(Extracted records)
══════
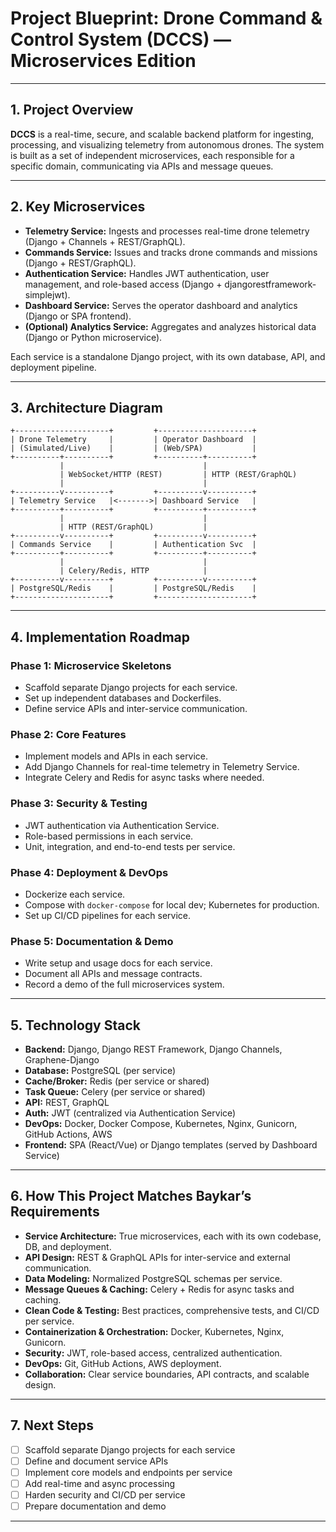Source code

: # Project Blueprint: Drone Command & Control System (DCCS) — Microservices Edition

---

## 1. Project Overview

**DCCS** is a real-time, secure, and scalable backend platform for ingesting, processing, and visualizing telemetry from autonomous drones. The system is built as a set of independent microservices, each responsible for a specific domain, communicating via APIs and message queues.

---

## 2. Key Microservices

- **Telemetry Service:** Ingests and processes real-time drone telemetry (Django + Channels + REST/GraphQL).
- **Commands Service:** Issues and tracks drone commands and missions (Django + REST/GraphQL).
- **Authentication Service:** Handles JWT authentication, user management, and role-based access (Django + djangorestframework-simplejwt).
- **Dashboard Service:** Serves the operator dashboard and analytics (Django or SPA frontend).
- **(Optional) Analytics Service:** Aggregates and analyzes historical data (Django or Python microservice).

Each service is a standalone Django project, with its own database, API, and deployment pipeline.

---

## 3. Architecture Diagram

```
+---------------------+         +---------------------+
| Drone Telemetry     |         | Operator Dashboard  |
| (Simulated/Live)    |         | (Web/SPA)           |
+----------+----------+         +----------+----------+
           |                               |
           | WebSocket/HTTP (REST)         | HTTP (REST/GraphQL)
           |                               |
+----------v----------+         +----------v----------+
| Telemetry Service   |<------->| Dashboard Service   |
+----------+----------+         +----------+----------+
           |                               |
           | HTTP (REST/GraphQL)           |
+----------v----------+         +----------v----------+
| Commands Service    |         | Authentication Svc  |
+----------+----------+         +----------+----------+
           |                               |
           | Celery/Redis, HTTP            |
+----------v----------+         +----------v----------+
| PostgreSQL/Redis    |         | PostgreSQL/Redis    |
+---------------------+         +---------------------+
```

---

## 4. Implementation Roadmap

### Phase 1: Microservice Skeletons
- Scaffold separate Django projects for each service.
- Set up independent databases and Dockerfiles.
- Define service APIs and inter-service communication.

### Phase 2: Core Features
- Implement models and APIs in each service.
- Add Django Channels for real-time telemetry in Telemetry Service.
- Integrate Celery and Redis for async tasks where needed.

### Phase 3: Security & Testing
- JWT authentication via Authentication Service.
- Role-based permissions in each service.
- Unit, integration, and end-to-end tests per service.

### Phase 4: Deployment & DevOps
- Dockerize each service.
- Compose with `docker-compose` for local dev; Kubernetes for production.
- Set up CI/CD pipelines for each service.

### Phase 5: Documentation & Demo
- Write setup and usage docs for each service.
- Document all APIs and message contracts.
- Record a demo of the full microservices system.

---

## 5. Technology Stack

- **Backend:** Django, Django REST Framework, Django Channels, Graphene-Django
- **Database:** PostgreSQL (per service)
- **Cache/Broker:** Redis (per service or shared)
- **Task Queue:** Celery (per service or shared)
- **API:** REST, GraphQL
- **Auth:** JWT (centralized via Authentication Service)
- **DevOps:** Docker, Docker Compose, Kubernetes, Nginx, Gunicorn, GitHub Actions, AWS
- **Frontend:** SPA (React/Vue) or Django templates (served by Dashboard Service)

---

## 6. How This Project Matches Baykar’s Requirements

- **Service Architecture:** True microservices, each with its own codebase, DB, and deployment.
- **API Design:** REST & GraphQL APIs for inter-service and external communication.
- **Data Modeling:** Normalized PostgreSQL schemas per service.
- **Message Queues & Caching:** Celery + Redis for async tasks and caching.
- **Clean Code & Testing:** Best practices, comprehensive tests, and CI/CD per service.
- **Containerization & Orchestration:** Docker, Kubernetes, Nginx, Gunicorn.
- **Security:** JWT, role-based access, centralized authentication.
- **DevOps:** Git, GitHub Actions, AWS deployment.
- **Collaboration:** Clear service boundaries, API contracts, and scalable design.

---

## 7. Next Steps

- [ ] Scaffold separate Django projects for each service
- [ ] Define and document service APIs
- [ ] Implement core models and endpoints per service
- [ ] Add real-time and async processing
- [ ] Harden security and CI/CD per service
- [ ] Prepare documentation and demo

---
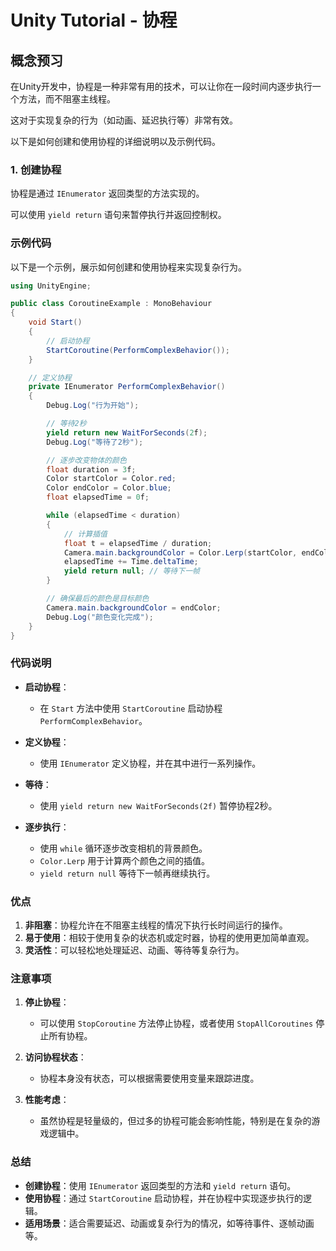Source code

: # Unity Tutorial - 协程

## 概念预习

在Unity开发中，协程是一种非常有用的技术，可以让你在一段时间内逐步执行一个方法，而不阻塞主线程。

这对于实现复杂的行为（如动画、延迟执行等）非常有效。

以下是如何创建和使用协程的详细说明以及示例代码。

### 1. 创建协程

协程是通过 `IEnumerator` 返回类型的方法实现的。

可以使用 `yield return` 语句来暂停执行并返回控制权。

### 示例代码

以下是一个示例，展示如何创建和使用协程来实现复杂行为。

```csharp
using UnityEngine;

public class CoroutineExample : MonoBehaviour
{
    void Start()
    {
        // 启动协程
        StartCoroutine(PerformComplexBehavior());
    }

    // 定义协程
    private IEnumerator PerformComplexBehavior()
    {
        Debug.Log("行为开始");

        // 等待2秒
        yield return new WaitForSeconds(2f);
        Debug.Log("等待了2秒");

        // 逐步改变物体的颜色
        float duration = 3f;
        Color startColor = Color.red;
        Color endColor = Color.blue;
        float elapsedTime = 0f;

        while (elapsedTime < duration)
        {
            // 计算插值
            float t = elapsedTime / duration;
            Camera.main.backgroundColor = Color.Lerp(startColor, endColor, t);
            elapsedTime += Time.deltaTime;
            yield return null; // 等待下一帧
        }

        // 确保最后的颜色是目标颜色
        Camera.main.backgroundColor = endColor;
        Debug.Log("颜色变化完成");
    }
}
```

### 代码说明

- **启动协程**：
  - 在 `Start` 方法中使用 `StartCoroutine` 启动协程 `PerformComplexBehavior`。

- **定义协程**：
  - 使用 `IEnumerator` 定义协程，并在其中进行一系列操作。

- **等待**：
  - 使用 `yield return new WaitForSeconds(2f)` 暂停协程2秒。

- **逐步执行**：
  - 使用 `while` 循环逐步改变相机的背景颜色。
  - `Color.Lerp` 用于计算两个颜色之间的插值。
  - `yield return null` 等待下一帧再继续执行。

### 优点

1. **非阻塞**：协程允许在不阻塞主线程的情况下执行长时间运行的操作。
2. **易于使用**：相较于使用复杂的状态机或定时器，协程的使用更加简单直观。
3. **灵活性**：可以轻松地处理延迟、动画、等待等复杂行为。

### 注意事项

1. **停止协程**：
   - 可以使用 `StopCoroutine` 方法停止协程，或者使用 `StopAllCoroutines` 停止所有协程。

2. **访问协程状态**：
   - 协程本身没有状态，可以根据需要使用变量来跟踪进度。

3. **性能考虑**：
   - 虽然协程是轻量级的，但过多的协程可能会影响性能，特别是在复杂的游戏逻辑中。

### 总结

- **创建协程**：使用 `IEnumerator` 返回类型的方法和 `yield return` 语句。
- **使用协程**：通过 `StartCoroutine` 启动协程，并在协程中实现逐步执行的逻辑。
- **适用场景**：适合需要延迟、动画或复杂行为的情况，如等待事件、逐帧动画等。
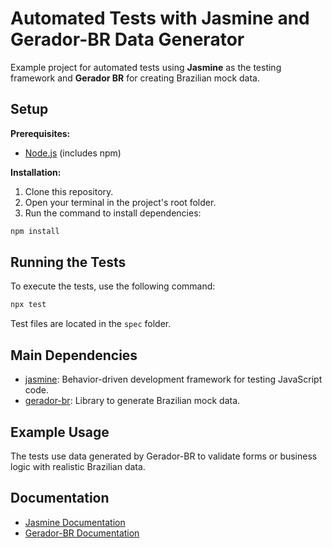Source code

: # Automated Tests with Jasmine and Gerador-BR Data Generator

Example project for automated tests using **Jasmine** as the testing framework and **Gerador BR** for creating Brazilian mock data.

## Setup

**Prerequisites:**

* [Node.js](https://nodejs.org/) (includes npm)

**Installation:**

1. Clone this repository.
2. Open your terminal in the project's root folder.
3. Run the command to install dependencies:

```bash
npm install
```

## Running the Tests

To execute the tests, use the following command:

```bash
npx test
```

Test files are located in the `spec` folder.

## Main Dependencies

* [jasmine](https://www.npmjs.com/package/jasmine): Behavior-driven development framework for testing JavaScript code.
* [gerador-br](https://www.npmjs.com/package/gerador-br): Library to generate Brazilian mock data.

## Example Usage

The tests use data generated by Gerador-BR to validate forms or business logic with realistic Brazilian data.

## Documentation

* [Jasmine Documentation](https://jasmine.github.io/)
* [Gerador-BR Documentation](https://marcelo-lourenco.github.io/gerador-br/)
══════
Goal of the exercise:
Begin with the line that contains "## Example Usage" and quote each line after it exactly, stopping after the last line of the data.

Task solution:
## Example Usage

The tests use data generated by Gerador-BR to validate forms or business logic with realistic Brazilian data.

## Documentation

* [Jasmine Documentation](https://jasmine.github.io/)
* [Gerador-BR Documentation](https://marcelo-lourenco.github.io/gerador-br/)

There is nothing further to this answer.